→ ABOUT THIS TASK: Using the records below, filter out every line that lacks "Objective" and copy the rest.

------ SUPPLIED INFORMATION ------

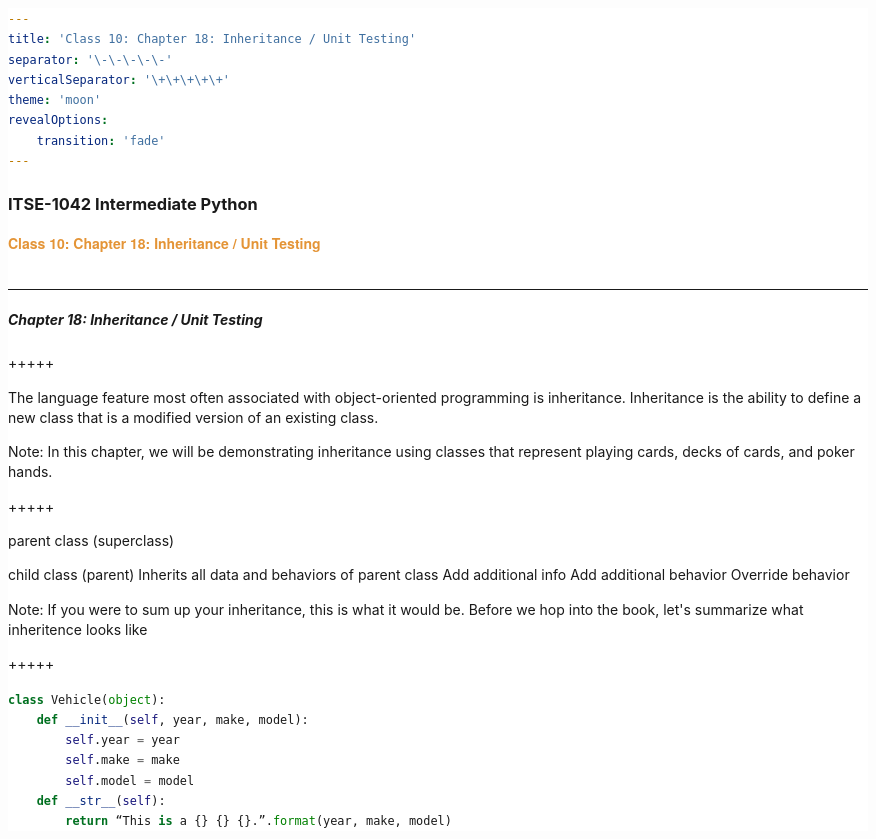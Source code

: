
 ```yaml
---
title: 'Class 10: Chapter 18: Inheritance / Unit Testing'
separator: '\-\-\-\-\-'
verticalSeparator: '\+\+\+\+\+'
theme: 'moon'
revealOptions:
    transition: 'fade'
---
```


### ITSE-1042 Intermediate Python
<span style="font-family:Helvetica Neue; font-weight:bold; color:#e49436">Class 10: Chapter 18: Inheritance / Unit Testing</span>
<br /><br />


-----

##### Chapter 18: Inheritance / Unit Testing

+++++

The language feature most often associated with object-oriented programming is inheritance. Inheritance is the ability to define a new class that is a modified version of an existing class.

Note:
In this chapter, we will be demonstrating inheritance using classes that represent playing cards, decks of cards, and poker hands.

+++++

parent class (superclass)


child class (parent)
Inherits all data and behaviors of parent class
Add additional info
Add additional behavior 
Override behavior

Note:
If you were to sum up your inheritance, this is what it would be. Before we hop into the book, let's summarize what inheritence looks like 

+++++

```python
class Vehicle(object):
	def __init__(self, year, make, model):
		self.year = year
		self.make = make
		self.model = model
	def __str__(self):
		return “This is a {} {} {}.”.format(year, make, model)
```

------
------ SUPPLIED INFORMATION ------

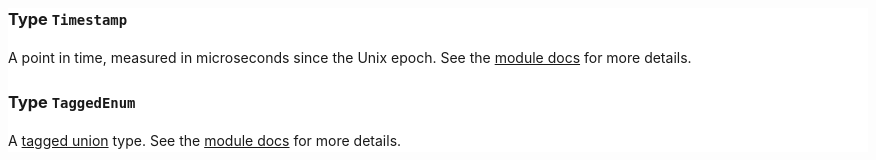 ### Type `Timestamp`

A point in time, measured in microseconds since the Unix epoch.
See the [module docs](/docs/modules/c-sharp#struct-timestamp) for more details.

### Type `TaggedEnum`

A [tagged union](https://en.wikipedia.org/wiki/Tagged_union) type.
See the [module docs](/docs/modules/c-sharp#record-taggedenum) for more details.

------
------ SUPPLIED INFORMATION ------

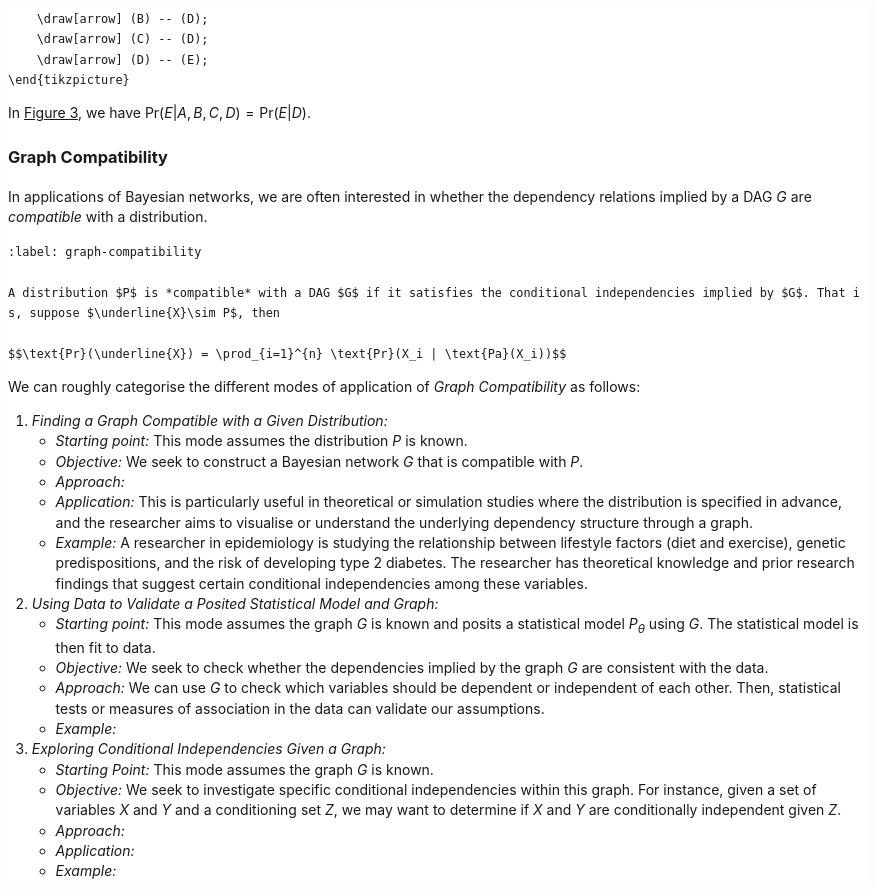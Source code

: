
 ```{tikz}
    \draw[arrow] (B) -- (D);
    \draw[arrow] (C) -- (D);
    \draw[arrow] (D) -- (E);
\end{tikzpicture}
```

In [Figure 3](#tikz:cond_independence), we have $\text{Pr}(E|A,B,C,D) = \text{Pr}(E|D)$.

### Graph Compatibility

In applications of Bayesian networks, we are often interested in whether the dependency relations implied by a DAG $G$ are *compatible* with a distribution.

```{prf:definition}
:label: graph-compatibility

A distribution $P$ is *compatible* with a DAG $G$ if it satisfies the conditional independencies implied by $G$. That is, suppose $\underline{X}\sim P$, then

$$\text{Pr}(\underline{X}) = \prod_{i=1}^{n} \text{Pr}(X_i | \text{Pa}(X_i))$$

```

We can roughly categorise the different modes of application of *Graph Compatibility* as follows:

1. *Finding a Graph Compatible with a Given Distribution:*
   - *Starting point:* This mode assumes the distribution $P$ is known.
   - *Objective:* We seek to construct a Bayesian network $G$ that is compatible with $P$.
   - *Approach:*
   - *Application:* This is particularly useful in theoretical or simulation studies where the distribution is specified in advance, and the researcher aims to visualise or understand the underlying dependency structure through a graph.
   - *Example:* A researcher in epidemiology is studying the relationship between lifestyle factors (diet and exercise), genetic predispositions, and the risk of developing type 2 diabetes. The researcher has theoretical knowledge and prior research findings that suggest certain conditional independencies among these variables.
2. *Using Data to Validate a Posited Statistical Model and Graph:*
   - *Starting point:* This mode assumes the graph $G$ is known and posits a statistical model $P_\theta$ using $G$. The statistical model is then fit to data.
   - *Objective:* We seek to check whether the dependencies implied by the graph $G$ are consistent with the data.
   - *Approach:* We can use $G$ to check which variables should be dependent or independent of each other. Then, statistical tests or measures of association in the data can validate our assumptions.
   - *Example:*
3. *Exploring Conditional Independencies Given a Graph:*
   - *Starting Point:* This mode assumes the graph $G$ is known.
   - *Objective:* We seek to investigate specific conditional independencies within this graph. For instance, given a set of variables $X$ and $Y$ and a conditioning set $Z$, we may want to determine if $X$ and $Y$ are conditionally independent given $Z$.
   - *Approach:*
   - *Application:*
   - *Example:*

------

→ EXERCISE OUTPUT:
   - *Objective:* We seek to construct a Bayesian network $G$ that is compatible with $P$.
   - *Objective:* We seek to check whether the dependencies implied by the graph $G$ are consistent with the data.
   - *Objective:* We seek to investigate specific conditional independencies within this graph. For instance, given a set of variables $X$ and $Y$ and a conditioning set $Z$, we may want to determine if $X$ and $Y$ are conditionally independent given $Z$.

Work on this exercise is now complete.